Initial Data Assessment
The data were first integrated across samples using Harmony batch correction. This initial visualization shows the raw, unfiltered dataset with all nuclei included, serving as our baseline for comparison.
QC Metric Calculation
To assess nuclear quality and potential cytoplasmic contamination, I calculated two custom scores:
Nuclear Fraction Score based on expression of nuclear-enriched genes:
nuclear_genes = ['MALAT1', 'NEAT1', 'FTX', 'FOXP1', 'RBMS3', 'ZBTB20',
'LRMDA', 'PBX1', 'ITPR2', 'AUTS2', 'TTC28', 'BNC2',
'EXOC4', 'RORA', 'PRKG1', 'ARID1B', 'PARD3B', 'GPHN',
'N4BP2L2', 'PKHD1L1', 'EXOC6B', 'FBXL7', 'MED13L',
'TBC1D5', 'IMMP2L', 'SYNE1', 'RERE', 'MBD5', 'EXT1', 'WWOX']
Cardiomyocyte Cytoplasmic Score based on cardiomyocyte-specific genes:
cm_cyto_genes = ["TTN", "RYR2", "PAM", "TNNT2", "RABGAP1L",
"PDLIM5", "MYL7", "MYH6"]
These metrics help identify nuclei with abnormal RNA composition that may represent technical artifacts.
QC Method Comparison: Which Cells Are Filtered?
This visualization reveals the spatial distribution of cells targeted for removal by each method. Interestingly, different QC approaches identify distinct subpopulations as low-quality, with varying degrees of overlap. Some methods are more conservative while others apply more stringent filtering.
Quantifying QC Method Agreement
These heatmaps quantify the agreement between QC methods:
- Left: Total number of cells flagged for removal by each method
- Middle: Percentage of overlap in filtered cells between method pairs
- Right: Jaccard distance measuring dissimilarity between filtered cell sets
The analysis reveals substantial variation in both the number of cells filtered and the specific cells targeted by each method.
Impact on Clustering After Filtering
When we re-run dimensionality reduction and clustering after applying each QC filter, we can observe the structural changes in the data. Each method produces a slightly different landscape, though major cell populations remain largely consistent. The QSF condition represents cells that pass both QClus and SoupX (25% threshold) filters.
Cell Type Annotation Consistency
Despite differences in filtering strategies, cell type annotations remain remarkably consistent across QC methods. This suggests that the major cell type identities are robust to QC variation, and different QC approaches don’t dramatically alter our ability to identify known cardiac cell populations.
Impact on Differential Gene Expression
The most striking differences emerge in differential gene expression analysis. While the direction and magnitude of gene expression changes show consistent patterns across QC methods, the statistical significance varies considerably. This demonstrates that QC choices can substantially impact which differentially expressed genes (DEGs) reach significance thresholds, potentially affecting biological interpretation.

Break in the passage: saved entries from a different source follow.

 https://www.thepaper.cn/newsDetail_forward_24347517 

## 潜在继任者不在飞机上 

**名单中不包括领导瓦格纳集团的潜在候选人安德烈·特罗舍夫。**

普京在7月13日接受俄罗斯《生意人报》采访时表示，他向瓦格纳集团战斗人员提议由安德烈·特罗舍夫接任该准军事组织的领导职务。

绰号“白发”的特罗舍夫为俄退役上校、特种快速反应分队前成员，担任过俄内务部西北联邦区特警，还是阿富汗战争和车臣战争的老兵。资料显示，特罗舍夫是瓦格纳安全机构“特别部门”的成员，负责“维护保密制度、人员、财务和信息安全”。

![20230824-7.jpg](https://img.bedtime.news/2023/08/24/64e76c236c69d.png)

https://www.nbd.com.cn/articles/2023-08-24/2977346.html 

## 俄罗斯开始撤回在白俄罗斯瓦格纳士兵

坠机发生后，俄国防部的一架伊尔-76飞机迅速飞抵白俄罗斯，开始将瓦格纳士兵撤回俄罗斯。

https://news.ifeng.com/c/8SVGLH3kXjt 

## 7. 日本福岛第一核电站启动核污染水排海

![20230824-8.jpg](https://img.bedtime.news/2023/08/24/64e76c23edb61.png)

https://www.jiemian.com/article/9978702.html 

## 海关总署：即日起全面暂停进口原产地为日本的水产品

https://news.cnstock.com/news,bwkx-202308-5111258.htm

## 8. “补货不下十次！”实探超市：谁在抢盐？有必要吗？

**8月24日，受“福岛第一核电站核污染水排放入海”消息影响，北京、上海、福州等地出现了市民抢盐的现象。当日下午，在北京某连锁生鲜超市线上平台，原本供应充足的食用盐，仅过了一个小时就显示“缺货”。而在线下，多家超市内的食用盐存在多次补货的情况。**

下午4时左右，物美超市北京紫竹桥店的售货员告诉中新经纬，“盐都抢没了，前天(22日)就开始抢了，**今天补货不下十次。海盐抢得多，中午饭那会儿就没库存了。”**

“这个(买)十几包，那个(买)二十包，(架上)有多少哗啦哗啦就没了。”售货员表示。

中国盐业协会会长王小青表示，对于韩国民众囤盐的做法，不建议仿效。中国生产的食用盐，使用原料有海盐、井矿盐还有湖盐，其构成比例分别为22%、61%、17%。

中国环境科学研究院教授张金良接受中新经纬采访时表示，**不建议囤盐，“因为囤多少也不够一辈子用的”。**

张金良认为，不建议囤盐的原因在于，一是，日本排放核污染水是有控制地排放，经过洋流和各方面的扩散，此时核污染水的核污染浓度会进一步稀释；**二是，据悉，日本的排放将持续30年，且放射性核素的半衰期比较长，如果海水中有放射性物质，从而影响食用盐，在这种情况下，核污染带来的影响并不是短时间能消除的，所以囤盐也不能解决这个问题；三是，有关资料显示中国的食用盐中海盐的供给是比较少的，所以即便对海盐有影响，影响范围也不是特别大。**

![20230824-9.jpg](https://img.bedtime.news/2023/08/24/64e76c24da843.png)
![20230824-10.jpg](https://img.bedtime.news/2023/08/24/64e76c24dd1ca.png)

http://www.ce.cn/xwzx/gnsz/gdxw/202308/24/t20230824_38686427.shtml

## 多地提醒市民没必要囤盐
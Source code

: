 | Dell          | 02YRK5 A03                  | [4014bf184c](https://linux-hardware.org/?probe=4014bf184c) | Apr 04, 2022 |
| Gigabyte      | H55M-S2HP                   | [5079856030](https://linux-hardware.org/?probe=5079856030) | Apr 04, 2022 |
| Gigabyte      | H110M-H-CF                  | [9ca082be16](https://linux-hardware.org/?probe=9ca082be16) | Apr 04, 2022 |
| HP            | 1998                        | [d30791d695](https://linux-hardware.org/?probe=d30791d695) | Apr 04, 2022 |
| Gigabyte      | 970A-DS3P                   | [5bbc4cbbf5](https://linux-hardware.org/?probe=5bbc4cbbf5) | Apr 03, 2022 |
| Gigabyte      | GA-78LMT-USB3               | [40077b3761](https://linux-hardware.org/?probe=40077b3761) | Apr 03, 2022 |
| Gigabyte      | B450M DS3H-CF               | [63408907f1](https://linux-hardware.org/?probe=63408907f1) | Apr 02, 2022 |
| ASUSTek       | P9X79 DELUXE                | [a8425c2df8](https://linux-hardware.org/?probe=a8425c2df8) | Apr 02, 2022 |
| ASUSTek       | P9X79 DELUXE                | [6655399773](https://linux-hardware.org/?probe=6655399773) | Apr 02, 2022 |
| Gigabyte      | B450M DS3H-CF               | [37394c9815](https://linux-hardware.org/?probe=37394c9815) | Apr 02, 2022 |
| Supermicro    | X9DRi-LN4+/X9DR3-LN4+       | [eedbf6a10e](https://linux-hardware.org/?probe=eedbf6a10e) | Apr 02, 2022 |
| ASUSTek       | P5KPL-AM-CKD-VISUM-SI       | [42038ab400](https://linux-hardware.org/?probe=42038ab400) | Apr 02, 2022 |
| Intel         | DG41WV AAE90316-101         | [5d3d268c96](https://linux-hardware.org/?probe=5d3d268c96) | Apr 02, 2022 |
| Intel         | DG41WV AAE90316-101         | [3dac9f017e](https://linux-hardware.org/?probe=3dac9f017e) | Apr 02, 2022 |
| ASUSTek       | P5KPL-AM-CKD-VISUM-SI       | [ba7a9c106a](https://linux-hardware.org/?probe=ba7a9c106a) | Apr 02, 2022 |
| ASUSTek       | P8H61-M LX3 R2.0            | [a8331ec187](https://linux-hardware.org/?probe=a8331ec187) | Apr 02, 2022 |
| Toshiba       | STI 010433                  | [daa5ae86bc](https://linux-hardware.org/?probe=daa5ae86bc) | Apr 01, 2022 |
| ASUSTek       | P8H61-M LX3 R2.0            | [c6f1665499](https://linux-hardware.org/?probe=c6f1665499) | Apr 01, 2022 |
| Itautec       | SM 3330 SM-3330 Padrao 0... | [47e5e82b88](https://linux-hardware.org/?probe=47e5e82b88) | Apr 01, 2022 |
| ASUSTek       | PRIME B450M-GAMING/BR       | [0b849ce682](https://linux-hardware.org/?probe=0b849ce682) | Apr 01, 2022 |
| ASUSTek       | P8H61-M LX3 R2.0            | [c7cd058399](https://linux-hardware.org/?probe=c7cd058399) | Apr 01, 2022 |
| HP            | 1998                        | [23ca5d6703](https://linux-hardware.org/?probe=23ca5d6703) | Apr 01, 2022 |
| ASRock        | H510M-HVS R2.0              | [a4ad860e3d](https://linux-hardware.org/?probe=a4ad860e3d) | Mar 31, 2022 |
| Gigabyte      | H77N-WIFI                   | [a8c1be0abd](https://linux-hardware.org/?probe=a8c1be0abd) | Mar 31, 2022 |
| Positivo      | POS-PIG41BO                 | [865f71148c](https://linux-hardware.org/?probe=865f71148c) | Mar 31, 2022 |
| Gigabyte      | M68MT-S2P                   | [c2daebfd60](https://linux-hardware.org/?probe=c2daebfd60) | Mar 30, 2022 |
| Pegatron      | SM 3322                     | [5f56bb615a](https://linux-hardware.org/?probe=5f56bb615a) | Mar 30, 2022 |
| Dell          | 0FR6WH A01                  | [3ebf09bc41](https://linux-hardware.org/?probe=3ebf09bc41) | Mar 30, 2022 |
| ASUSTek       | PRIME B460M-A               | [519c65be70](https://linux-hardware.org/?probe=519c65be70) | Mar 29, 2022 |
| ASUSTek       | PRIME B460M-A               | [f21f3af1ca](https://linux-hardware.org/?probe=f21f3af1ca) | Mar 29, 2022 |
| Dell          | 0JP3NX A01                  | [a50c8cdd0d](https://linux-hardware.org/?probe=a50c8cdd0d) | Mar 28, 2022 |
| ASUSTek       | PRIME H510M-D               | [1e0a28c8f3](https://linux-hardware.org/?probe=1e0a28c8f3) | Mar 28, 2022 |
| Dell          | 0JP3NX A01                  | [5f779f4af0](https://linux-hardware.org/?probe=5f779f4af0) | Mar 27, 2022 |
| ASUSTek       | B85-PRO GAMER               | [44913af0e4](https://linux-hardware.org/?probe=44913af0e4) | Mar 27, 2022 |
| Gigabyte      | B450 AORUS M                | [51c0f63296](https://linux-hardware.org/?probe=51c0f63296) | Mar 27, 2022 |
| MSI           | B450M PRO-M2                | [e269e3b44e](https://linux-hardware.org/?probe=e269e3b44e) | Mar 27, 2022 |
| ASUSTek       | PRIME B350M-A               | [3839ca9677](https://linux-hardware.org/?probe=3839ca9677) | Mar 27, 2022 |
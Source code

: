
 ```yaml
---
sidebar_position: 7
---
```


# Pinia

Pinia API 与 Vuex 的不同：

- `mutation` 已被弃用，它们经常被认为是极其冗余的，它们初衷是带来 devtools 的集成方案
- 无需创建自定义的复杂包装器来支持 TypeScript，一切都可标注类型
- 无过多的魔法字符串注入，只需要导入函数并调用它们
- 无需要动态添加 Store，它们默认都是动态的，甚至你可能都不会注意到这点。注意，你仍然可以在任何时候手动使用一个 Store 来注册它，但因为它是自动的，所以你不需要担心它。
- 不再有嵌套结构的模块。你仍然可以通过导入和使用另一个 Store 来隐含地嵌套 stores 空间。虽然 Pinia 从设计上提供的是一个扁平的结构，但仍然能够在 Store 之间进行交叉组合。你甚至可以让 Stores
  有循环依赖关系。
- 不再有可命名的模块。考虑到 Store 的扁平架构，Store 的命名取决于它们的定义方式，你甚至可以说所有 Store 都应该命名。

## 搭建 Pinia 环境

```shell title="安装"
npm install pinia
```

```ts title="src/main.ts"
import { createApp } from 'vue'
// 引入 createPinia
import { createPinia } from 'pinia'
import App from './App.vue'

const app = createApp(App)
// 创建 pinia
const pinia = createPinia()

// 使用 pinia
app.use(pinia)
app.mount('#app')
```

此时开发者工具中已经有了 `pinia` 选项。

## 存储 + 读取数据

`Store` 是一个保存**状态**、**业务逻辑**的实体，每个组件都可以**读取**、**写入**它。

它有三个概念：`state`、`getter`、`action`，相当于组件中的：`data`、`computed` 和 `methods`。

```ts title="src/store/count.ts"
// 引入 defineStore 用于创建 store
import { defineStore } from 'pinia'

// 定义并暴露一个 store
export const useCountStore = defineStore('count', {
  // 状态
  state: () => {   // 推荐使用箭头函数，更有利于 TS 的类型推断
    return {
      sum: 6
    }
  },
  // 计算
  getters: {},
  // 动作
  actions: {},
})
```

Top DEGs Across Cell Types
These heatmaps visualize the top DEGs identified in each cell type across different QC strategies. While core gene signatures remain similar, the ranking and significance of individual genes shift with different QC approaches.
Conclusion
This comprehensive comparison reveals several key insights:
- QC methods filter different cells: Each approach targets distinct subpopulations, with limited overlap between methods
- Clustering is relatively robust: Major cell populations remain identifiable regardless of QC choice
- Cell type annotation is consistent: The ability to identify known cell types is not dramatically affected by QC strategy
- DEG detection is sensitive to QC: Statistical significance of differential expression varies substantially with QC method, even when effect sizes are similar
The choice of QC method should be guided by the specific biological question and the tolerance for false positives versus false negatives in downstream analysis. For exploratory analysis, conservative QC may be preferable to retain biological diversity. For focused hypothesis testing, more stringent QC may improve signal-to-noise ratio.
References
- QClus: https://doi.org/10.1093/nar/gkae1145
- SoupX: https://doi.org/10.1093/gigascience/giaa151
- Scrublet: https://doi.org/10.1016/j.cmet.2018.11.005
- GEO Dataset GSE255612: https://www.ncbi.nlm.nih.gov/geo/query/acc.cgi?acc=GSE255612
- Hill et al. (2024), PubMed ID 39562555: https://pubmed.ncbi.nlm.nih.gov/39562555/